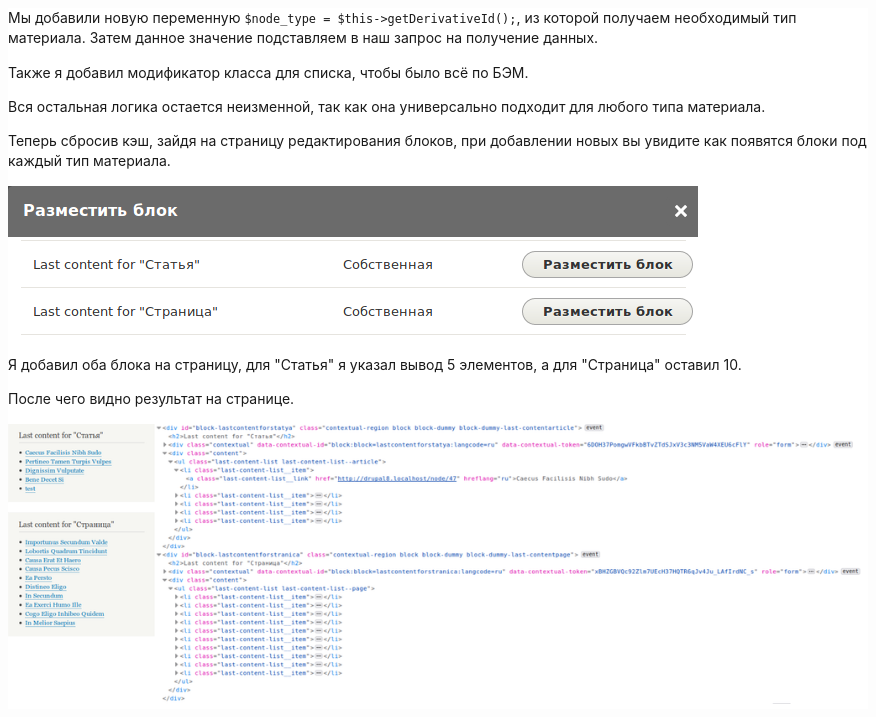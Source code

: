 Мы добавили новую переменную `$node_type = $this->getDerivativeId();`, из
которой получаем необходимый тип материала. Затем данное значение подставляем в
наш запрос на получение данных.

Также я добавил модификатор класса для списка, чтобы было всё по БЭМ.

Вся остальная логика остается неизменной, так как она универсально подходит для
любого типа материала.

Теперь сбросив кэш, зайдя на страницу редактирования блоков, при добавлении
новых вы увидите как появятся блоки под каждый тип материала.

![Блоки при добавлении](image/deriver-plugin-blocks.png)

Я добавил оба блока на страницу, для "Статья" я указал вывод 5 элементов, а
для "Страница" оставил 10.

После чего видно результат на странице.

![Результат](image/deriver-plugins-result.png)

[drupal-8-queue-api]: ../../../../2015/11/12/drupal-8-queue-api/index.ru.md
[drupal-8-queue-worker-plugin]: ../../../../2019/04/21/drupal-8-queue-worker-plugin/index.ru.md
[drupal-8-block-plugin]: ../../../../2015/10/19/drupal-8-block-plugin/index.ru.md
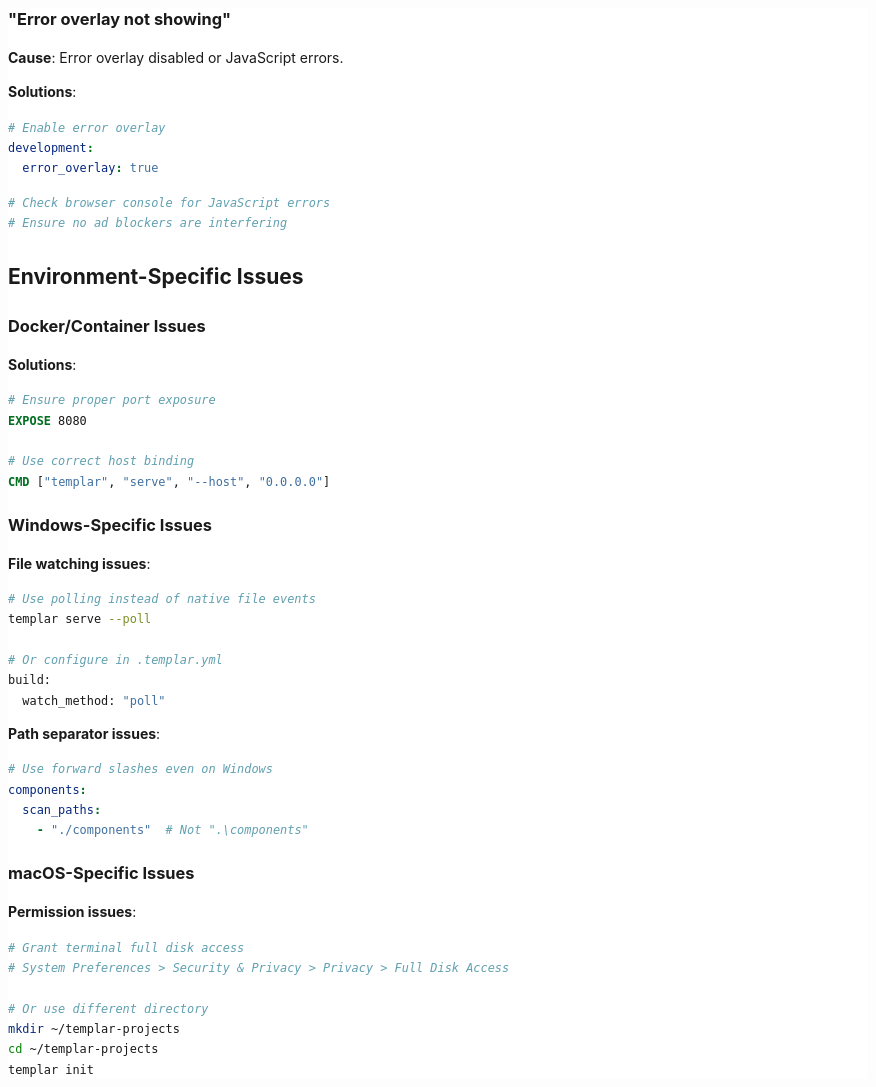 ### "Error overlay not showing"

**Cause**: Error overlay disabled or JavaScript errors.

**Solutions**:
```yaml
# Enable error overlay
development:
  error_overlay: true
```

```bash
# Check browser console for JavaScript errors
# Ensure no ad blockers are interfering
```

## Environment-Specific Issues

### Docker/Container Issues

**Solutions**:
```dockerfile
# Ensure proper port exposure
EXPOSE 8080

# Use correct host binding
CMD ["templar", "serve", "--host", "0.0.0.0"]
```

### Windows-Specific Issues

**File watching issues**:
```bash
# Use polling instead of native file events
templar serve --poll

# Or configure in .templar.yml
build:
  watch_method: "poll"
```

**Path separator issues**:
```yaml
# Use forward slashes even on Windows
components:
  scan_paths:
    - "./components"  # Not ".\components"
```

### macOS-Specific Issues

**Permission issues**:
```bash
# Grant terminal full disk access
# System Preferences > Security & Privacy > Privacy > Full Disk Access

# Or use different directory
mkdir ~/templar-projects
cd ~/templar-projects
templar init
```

########################################

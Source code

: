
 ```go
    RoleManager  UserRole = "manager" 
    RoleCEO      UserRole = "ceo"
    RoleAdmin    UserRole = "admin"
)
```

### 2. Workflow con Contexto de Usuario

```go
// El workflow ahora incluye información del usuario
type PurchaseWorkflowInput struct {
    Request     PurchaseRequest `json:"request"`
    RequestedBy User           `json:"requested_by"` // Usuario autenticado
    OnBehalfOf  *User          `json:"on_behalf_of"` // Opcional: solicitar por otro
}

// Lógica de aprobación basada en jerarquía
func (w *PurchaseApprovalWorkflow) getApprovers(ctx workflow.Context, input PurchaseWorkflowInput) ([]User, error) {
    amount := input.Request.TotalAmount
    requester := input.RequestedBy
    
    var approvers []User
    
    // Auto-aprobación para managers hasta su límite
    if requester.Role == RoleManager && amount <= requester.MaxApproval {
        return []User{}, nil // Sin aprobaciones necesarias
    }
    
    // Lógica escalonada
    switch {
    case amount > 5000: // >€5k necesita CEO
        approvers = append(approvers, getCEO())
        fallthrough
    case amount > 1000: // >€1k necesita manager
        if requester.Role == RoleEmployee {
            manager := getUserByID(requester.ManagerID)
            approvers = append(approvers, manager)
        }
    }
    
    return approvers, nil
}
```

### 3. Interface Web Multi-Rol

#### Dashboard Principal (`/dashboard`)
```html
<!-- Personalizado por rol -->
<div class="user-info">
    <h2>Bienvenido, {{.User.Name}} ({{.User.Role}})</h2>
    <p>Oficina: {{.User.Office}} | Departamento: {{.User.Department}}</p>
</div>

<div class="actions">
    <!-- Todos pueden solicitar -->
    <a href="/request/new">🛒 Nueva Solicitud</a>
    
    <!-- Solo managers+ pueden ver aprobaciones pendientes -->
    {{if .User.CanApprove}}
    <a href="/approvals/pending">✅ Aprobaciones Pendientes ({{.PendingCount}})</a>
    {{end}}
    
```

########################################

• **YOUR OBJECTIVE**:
Which lines above carry the string "templar"? Copy those lines.

• **SOLUTION TO THE EXERCISE**:
CMD ["templar", "serve", "--host", "0.0.0.0"]
templar serve --poll
# Or configure in .templar.yml
mkdir ~/templar-projects
cd ~/templar-projects
templar init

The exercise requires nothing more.